I will never forget the fiction writing workshop I took in undergrad. I remember the first story I turned in was called “soporific” by the instructor. I had to look it up. It means “inducing sleep.” Um.
OK, so it was about two sisters at bedtime in their grandmother’s house. But I didn’t take it as a good sign. Enter piece #2, a fictionalized version of my boyfriend trying to teach me to drive a stick-shift car. I hoped maybe the non-fiction foundation would make it more interesting. “There’s not enough conflict here,” said pretty much everyone in the workshop. And on, and on.
In my mid-twenties, I worked with an Episcopal priest who was only a few months older than I was. She asked me once, “What do you think of when I say the word conflict?” And without thinking, I cringed. She shook her head. “OK, there. That’s the problem. Conflict can be good. It can teach you. Why do you avoid it?”

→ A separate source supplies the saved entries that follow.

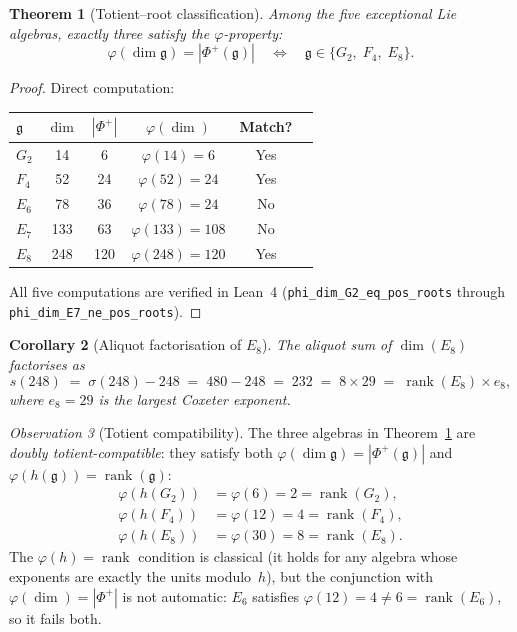 \documentclass[11pt]{amsart}
\theoremstyle{plain}
\newtheorem{theorem}{Theorem}[section]
\newtheorem{corollary}[theorem]{Corollary}
\theoremstyle{definition}
\theoremstyle{remark}
\newtheorem{observation}[theorem]{Observation}
\newcommand{\fg}{\mathfrak{g}}
\renewcommand{\Phi}{\varPhi}
\newcommand{\rank}{\operatorname{rank}}
\begin{document}
\begin{theorem}[Totient--root classification]\label{thm:totient-roots}
Among the five exceptional Lie algebras, exactly three satisfy the
$\varphi$-property:
\[
  \varphi(\dim\fg) = |\Phi^+(\fg)|
  \quad\Longleftrightarrow\quad
  \fg \in \{G_2,\; F_4,\; E_8\}.
\]
\end{theorem}

\begin{proof}
Direct computation:
\begin{center}
\begin{tabular}{@{}lccccl@{}}
\toprule
$\fg$ & $\dim$ & $|\Phi^+|$ & $\varphi(\dim)$ & Match? \\
\midrule
$G_2$  & 14  & 6   & $\varphi(14)=6$   & Yes \\
$F_4$  & 52  & 24  & $\varphi(52)=24$  & Yes \\
$E_6$  & 78  & 36  & $\varphi(78)=24$  & No  \\
$E_7$  & 133 & 63  & $\varphi(133)=108$ & No  \\
$E_8$  & 248 & 120 & $\varphi(248)=120$ & Yes \\
\bottomrule
\end{tabular}
\end{center}
All five computations are verified in Lean~4
(\texttt{phi\_dim\_G2\_eq\_pos\_roots} through
\texttt{phi\_dim\_E7\_ne\_pos\_roots}).
\end{proof}

\begin{corollary}[Aliquot factorisation of $E_8$]\label{cor:aliquot-E8}
The aliquot sum of $\dim(E_8)$ factorises as
\[
  s(248) \;=\; \sigma(248) - 248 \;=\; 480 - 248 \;=\; 232
  \;=\; 8 \times 29 \;=\; \rank(E_8) \times e_8,
\]
where $e_8 = 29$ is the largest Coxeter exponent.
\end{corollary}

\begin{observation}[Totient compatibility]\label{obs:totient-compat}
The three algebras in Theorem~\ref{thm:totient-roots} are
\emph{doubly totient-compatible}: they satisfy both
$\varphi(\dim\fg) = |\Phi^+(\fg)|$ and $\varphi(h(\fg)) = \rank(\fg)$:
\begin{align*}
  \varphi(h(G_2)) &= \varphi(6)  = 2 = \rank(G_2), \\
  \varphi(h(F_4)) &= \varphi(12) = 4 = \rank(F_4), \\
  \varphi(h(E_8)) &= \varphi(30) = 8 = \rank(E_8).
\end{align*}
The $\varphi(h) = \rank$ condition is classical (it holds for any
algebra whose exponents are exactly the units modulo~$h$), but the
conjunction with $\varphi(\dim) = |\Phi^+|$ is not automatic: $E_6$
satisfies $\varphi(12) = 4 \ne 6 = \rank(E_6)$, so it fails both.
\end{observation}
\end{document}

“Because it sucks?” I answered.
My fiction doesn’t have enough conflict, because I don’t want anything bad happening to my characters. Truth is, I don’t want anything bad to happen to me, either. But the “bad” stuff that happens to us is the meat and potatoes of life. I don’t want to tempt fate, here, but I know it to be true. When my mom died, I didn’t want to keep living in a world that didn’t have her in it. I didn’t want to get out of bed. I didn’t want to go to work. When I did go to work, I didn’t want to do anything. What was the point? But my dad, and my meditation teacher, and my coworkers, and my friends, at different times and in different ways, kicked me in the ass and got me moving again. I had an hour-long commute, and I cried through every minute of it. I lived alone with a cat in a townhouse, and I cried a lot there, too. And I took my little red wagon of grief wherever I went.
But I went. I’ve said this before, but it’s still a great idea. What doesn’t kill you doesn’t make you stronger, it just doesn’t kill you. And you have to believe, or at least hope, that that is enough. And I kept moving, kept going, dragged myself out of bed day after day. And eventually, I did feel stronger. Because there wasn’t anything that could happen at work, for instance, that was harder than what I’d already been through. I joined a public speaking group at work, and I was never nervous about getting up in front of people and talking, because hell, what could they do to me? I took a graduate English class at George Mason because, well hell, what could happen? The worst had already happened, and here I was.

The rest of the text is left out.